- Opening Delimiter -

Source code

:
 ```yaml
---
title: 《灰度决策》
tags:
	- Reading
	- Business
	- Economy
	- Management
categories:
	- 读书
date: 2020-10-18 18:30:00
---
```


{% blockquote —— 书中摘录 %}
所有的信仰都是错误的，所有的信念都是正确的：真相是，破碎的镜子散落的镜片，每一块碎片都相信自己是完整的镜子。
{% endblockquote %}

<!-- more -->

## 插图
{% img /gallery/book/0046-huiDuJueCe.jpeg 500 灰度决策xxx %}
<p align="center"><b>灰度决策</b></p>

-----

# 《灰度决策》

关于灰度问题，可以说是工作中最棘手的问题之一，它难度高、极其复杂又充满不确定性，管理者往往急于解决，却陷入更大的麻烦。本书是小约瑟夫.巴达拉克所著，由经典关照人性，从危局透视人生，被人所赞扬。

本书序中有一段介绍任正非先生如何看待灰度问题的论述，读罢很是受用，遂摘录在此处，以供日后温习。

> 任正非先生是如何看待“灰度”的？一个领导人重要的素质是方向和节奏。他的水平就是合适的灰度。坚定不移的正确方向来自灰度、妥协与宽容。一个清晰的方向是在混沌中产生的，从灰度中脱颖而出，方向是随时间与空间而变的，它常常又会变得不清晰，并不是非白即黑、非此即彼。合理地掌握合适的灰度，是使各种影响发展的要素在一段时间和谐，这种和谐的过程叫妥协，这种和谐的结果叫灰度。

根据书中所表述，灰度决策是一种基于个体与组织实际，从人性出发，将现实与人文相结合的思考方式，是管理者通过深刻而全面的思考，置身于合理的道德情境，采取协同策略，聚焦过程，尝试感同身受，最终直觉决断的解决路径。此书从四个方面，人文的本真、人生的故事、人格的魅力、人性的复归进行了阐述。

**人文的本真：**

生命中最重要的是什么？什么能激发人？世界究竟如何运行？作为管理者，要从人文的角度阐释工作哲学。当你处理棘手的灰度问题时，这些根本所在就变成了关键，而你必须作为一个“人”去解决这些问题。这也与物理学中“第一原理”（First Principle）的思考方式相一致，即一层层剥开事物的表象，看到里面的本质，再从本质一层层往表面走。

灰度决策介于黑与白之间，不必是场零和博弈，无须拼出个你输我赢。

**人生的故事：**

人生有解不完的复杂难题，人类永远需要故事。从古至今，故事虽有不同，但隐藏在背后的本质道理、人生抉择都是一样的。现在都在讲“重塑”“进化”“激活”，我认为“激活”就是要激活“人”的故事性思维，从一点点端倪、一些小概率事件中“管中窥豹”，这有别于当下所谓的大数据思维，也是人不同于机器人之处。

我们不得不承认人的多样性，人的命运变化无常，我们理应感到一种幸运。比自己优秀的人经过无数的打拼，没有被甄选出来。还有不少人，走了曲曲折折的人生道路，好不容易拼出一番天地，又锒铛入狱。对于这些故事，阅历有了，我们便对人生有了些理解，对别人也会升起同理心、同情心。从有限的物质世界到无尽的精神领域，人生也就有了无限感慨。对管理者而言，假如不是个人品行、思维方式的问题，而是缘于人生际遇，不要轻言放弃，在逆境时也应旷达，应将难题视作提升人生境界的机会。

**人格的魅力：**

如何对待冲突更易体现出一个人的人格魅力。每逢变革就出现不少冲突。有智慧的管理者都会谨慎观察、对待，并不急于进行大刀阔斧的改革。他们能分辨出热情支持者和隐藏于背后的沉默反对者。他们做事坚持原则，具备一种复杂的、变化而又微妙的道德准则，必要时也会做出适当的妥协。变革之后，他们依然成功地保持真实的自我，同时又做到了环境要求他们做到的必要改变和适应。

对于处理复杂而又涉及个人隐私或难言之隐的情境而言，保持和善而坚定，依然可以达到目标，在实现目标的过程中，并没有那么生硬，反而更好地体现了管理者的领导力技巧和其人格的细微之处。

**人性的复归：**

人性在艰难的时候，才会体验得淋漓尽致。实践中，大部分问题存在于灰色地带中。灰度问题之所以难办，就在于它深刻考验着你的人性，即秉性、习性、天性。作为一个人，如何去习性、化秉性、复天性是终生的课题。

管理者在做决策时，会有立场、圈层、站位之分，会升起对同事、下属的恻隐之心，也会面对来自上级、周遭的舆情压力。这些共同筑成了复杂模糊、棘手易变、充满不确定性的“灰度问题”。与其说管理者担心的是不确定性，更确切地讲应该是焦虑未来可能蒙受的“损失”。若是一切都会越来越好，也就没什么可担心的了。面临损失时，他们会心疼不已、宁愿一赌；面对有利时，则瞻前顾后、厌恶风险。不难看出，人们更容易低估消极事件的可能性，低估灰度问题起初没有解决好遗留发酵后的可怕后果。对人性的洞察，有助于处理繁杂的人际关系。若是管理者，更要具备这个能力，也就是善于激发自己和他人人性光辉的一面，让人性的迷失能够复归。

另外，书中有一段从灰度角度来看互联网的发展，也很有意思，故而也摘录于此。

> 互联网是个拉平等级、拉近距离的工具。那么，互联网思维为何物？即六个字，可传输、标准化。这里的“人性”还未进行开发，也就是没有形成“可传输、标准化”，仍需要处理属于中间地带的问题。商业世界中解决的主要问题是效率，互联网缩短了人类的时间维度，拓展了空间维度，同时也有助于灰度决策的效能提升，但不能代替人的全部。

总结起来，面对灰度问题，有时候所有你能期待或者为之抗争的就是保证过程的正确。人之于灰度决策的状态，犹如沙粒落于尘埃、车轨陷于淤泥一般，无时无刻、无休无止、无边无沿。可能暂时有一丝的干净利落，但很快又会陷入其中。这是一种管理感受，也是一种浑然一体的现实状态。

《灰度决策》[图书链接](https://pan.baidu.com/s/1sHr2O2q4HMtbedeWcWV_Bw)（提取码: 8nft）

- Closing Delimiter -

AIM OF THE TASK
Using the listing above, return word for word each line from the one that has "对于处理复杂而又涉及个人隐私" through the one that has "人性在艰难的时候，才会体验得", and no line outside that range.

RESPONSE TO THIS TASK
对于处理复杂而又涉及个人隐私或难言之隐的情境而言，保持和善而坚定，依然可以达到目标，在实现目标的过程中，并没有那么生硬，反而更好地体现了管理者的领导力技巧和其人格的细微之处。

**人性的复归：**

人性在艰难的时候，才会体验得淋漓尽致。实践中，大部分问题存在于灰色地带中。灰度问题之所以难办，就在于它深刻考验着你的人性，即秉性、习性、天性。作为一个人，如何去习性、化秉性、复天性是终生的课题。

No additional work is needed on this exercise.